“Hippolyta, I woo’d thee with my sword,
And won thy love by doing these injures,
But I will wed thee in another key,
With pomp, with triumph...”
Egeus accuses Lysander angrily;
“Thou hast by moonlight at her windows sung,
With feigning voices of feigning love,
And stolen the impression of her fantasy,
With bracelets of thy hair, rings, gauds, conceits,
Knachs, trifles, nosegays, sweetmeats-messengers
Of strong prevalent in unharden’d youth...”
Both (Theseus and Egeus) speak with measured eloquence using lists to emphasise their point.

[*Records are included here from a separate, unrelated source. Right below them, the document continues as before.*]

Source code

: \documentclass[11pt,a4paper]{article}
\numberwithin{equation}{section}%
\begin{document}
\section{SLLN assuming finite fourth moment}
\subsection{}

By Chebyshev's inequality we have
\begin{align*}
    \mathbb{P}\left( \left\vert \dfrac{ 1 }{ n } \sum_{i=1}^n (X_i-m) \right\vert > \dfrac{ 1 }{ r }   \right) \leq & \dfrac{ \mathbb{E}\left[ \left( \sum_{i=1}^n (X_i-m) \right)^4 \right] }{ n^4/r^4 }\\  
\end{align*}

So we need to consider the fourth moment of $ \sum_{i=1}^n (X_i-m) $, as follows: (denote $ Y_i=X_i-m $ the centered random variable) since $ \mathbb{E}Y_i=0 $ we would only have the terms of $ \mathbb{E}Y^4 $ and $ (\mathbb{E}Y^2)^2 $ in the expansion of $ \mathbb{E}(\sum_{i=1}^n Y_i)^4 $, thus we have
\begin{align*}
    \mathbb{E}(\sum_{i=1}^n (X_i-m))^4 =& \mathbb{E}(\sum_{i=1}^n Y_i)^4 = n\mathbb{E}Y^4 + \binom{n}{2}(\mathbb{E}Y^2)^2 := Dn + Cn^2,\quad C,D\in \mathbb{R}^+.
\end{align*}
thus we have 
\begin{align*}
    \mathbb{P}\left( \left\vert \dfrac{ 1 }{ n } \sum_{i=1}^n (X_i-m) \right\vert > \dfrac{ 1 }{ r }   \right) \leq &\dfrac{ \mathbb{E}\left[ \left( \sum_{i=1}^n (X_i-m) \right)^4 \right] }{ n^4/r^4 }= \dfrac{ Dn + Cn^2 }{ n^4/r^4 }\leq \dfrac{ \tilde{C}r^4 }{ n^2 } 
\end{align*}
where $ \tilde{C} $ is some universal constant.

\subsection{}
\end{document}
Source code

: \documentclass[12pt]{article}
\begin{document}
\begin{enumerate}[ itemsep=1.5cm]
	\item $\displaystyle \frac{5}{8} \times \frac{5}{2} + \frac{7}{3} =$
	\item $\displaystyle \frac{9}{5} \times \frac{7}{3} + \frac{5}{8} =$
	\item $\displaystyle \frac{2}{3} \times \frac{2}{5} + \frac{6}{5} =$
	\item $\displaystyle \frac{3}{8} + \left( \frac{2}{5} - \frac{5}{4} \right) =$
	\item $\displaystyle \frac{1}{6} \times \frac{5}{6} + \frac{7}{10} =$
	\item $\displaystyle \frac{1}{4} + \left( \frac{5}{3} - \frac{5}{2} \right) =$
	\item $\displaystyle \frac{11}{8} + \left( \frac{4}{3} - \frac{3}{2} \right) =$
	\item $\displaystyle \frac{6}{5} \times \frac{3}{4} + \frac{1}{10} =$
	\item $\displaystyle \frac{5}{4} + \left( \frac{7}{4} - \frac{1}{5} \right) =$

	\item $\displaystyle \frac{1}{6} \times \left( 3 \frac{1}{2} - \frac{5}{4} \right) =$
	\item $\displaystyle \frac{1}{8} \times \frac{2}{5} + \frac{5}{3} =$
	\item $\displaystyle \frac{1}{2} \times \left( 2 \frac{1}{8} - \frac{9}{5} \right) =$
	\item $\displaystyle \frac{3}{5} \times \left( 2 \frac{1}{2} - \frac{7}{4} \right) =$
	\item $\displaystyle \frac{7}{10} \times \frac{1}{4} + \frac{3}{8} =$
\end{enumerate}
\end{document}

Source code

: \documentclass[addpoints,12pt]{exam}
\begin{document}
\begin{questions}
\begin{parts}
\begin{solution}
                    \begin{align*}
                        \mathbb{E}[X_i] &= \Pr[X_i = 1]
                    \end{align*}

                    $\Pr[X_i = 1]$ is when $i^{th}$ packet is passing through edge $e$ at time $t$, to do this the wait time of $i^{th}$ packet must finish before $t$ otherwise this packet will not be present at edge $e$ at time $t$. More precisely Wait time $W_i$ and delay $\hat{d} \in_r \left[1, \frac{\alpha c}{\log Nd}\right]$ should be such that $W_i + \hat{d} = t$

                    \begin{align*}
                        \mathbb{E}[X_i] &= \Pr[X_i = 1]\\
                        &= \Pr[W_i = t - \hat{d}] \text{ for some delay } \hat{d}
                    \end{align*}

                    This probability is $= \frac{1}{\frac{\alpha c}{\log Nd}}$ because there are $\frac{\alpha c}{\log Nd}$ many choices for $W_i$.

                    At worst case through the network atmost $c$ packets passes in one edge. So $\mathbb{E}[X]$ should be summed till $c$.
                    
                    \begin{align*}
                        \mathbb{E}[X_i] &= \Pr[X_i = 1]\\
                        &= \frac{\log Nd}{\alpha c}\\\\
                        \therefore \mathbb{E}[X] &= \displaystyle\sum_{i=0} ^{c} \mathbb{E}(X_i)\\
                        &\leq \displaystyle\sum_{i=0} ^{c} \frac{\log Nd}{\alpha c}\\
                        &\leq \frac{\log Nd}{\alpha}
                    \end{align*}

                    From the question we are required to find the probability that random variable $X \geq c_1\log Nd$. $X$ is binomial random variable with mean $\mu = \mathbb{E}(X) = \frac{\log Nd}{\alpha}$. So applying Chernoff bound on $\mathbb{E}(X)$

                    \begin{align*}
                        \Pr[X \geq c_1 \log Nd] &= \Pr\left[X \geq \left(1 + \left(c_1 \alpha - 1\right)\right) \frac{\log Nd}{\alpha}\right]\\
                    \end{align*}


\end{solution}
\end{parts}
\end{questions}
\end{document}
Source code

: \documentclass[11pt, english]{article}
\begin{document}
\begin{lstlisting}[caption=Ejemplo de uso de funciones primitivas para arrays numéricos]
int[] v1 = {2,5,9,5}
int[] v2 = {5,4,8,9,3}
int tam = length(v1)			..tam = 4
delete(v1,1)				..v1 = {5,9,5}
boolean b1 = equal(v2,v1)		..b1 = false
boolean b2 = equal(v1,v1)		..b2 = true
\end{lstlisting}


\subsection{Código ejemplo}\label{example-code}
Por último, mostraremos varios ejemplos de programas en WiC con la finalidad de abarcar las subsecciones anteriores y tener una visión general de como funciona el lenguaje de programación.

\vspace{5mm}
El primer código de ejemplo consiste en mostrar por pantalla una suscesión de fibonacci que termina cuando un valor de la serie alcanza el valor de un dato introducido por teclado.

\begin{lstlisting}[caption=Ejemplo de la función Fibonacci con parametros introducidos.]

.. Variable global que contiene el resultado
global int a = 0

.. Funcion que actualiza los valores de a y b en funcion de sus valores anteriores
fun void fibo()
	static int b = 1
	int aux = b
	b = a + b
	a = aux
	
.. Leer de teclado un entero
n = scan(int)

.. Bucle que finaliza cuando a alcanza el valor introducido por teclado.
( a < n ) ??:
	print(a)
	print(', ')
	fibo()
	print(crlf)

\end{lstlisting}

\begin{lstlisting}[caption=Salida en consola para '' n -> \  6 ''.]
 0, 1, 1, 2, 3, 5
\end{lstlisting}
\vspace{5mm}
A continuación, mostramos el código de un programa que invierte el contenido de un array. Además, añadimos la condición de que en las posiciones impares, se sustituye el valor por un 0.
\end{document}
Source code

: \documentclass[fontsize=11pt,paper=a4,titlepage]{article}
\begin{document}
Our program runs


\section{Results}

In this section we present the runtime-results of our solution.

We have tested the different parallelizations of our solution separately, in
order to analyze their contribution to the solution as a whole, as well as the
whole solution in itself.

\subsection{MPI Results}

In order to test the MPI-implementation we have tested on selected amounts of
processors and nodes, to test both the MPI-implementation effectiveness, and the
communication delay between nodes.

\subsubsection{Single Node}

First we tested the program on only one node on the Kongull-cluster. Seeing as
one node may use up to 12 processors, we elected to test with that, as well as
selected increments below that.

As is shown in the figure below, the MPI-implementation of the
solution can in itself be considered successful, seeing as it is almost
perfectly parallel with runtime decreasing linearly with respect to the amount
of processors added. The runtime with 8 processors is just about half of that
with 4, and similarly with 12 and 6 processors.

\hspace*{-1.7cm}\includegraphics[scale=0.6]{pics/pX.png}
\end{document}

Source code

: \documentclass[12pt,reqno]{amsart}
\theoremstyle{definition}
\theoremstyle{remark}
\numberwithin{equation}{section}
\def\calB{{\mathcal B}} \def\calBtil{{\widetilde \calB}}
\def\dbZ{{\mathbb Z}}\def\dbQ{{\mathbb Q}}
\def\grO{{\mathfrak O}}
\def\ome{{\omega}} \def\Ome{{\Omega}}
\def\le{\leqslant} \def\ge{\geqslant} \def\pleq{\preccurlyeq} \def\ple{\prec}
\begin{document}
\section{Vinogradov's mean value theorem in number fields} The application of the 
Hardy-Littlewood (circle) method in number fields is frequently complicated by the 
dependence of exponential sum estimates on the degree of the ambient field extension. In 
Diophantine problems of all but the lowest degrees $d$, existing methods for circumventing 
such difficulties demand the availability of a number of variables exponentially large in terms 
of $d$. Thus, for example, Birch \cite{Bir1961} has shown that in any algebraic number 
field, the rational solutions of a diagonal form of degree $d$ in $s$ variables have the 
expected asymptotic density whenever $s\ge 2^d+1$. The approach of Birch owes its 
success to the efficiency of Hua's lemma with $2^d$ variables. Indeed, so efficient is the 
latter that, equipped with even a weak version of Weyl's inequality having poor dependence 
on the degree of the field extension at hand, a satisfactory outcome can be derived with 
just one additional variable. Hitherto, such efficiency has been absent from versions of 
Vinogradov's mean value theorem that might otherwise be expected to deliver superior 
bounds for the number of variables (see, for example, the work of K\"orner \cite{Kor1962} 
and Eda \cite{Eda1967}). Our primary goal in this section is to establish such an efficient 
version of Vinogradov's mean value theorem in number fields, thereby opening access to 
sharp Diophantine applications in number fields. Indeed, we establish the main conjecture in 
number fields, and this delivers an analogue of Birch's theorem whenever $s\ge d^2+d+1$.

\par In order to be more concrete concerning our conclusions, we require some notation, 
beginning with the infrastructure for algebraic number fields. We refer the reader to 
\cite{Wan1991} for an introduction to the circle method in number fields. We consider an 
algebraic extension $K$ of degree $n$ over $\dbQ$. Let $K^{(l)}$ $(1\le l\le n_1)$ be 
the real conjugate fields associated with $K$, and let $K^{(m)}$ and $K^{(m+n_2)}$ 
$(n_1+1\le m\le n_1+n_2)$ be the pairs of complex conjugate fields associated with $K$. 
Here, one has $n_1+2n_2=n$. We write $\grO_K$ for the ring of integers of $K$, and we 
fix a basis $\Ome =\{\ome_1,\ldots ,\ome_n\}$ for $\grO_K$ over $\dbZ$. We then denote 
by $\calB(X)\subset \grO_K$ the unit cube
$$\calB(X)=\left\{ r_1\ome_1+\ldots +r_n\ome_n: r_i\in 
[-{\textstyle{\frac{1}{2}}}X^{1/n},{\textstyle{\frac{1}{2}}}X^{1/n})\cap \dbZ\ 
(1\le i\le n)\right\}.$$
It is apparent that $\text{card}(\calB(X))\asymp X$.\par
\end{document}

The language of the Mechanicals, however, is exactly the opposite of the Court’s. They speak how normal people would have in Shakespeare’s time. This type of language is presented in prose, uses everyday vocabulary and is much more brief in expression. Peter Quince has the idea of performing a play to celebrate Theseus and Hippolyta’s wedding. He has to be diplomatic in checking Bottom from dominating the proceedings. All are unsophisticated:
Bottom: “First good Peter Quince, say what the play treats on; then read the actor’s names; and so grow to a point.”
When Quince names Bottom Pyramus, the lover, Bottom boasts:
“That will ask some tears... let the audience look to their eyes, I will make storms.”
Another device Shakespeare uses is imagery. The Court have beautiful imagery such as the lovers condition: Theseus warns Hermia of her possible fate:
“for aye to be in shady cloister mew’d... chanting faint hymns to the cold fruitless moon.”
Helena complains to Hermia:
“Your eyes are lodestones, and your tongue’s sweet air more tunable than
lark to shepherd’s ear,
When wheat is green, when hawthorn buds appear.”
Lysander speaks of their escape plan:
“Tomorrow night when Phoebe doth behold,
Her silver visage in the watery glass,
Decking with liquid pearl, the bladed grass...
Through Athens’ gates we have devis’d to steal.”
The Mechanicals imagery is crude and comical:
“The raging rocks
And shivering socks
Shall break the locks.”
One thing that clearly shows a difference between the Court and the Mechanicals is how Shakespeare has decided to name the characters. The characters of the Court have names that are long, aristocratic, formal and classical. Examples of these include: Theseus, Hippolyta and Lysander. The characters of the Mechanicals have names that are comical and sometimes relate to their job. Examples of these include: Snout (the tinker’s snout repairs) and Flute (the bellow’s novice).
Bottom is the character who tries to imitate educated language, but the harder he tries the worse his mistakes are. He uses “obscenely” instead of “seemly”. He tries to express “no more choice” by “no more discretion” which means “no more sense”.
In conclusion then, Shakespeare uses a variety of devices to show the differences between the Court and the Mechanicals in Act I of A Midsummer Night’s Dream but we do not know the theatre’s capabilities, the actor’s capabilities ,the costumes that they wore, or the props available so we will never know what differences were shown in the devices of stagecraft as we weren’t there! We can only guess at these by studying the playwright. The differences we do know about range from language to names. In Act 1 Shakespeare shows us the two different mortal worlds of Athens maybe we will see more language devices and different types of characters (e.g. the fairies) in Act II.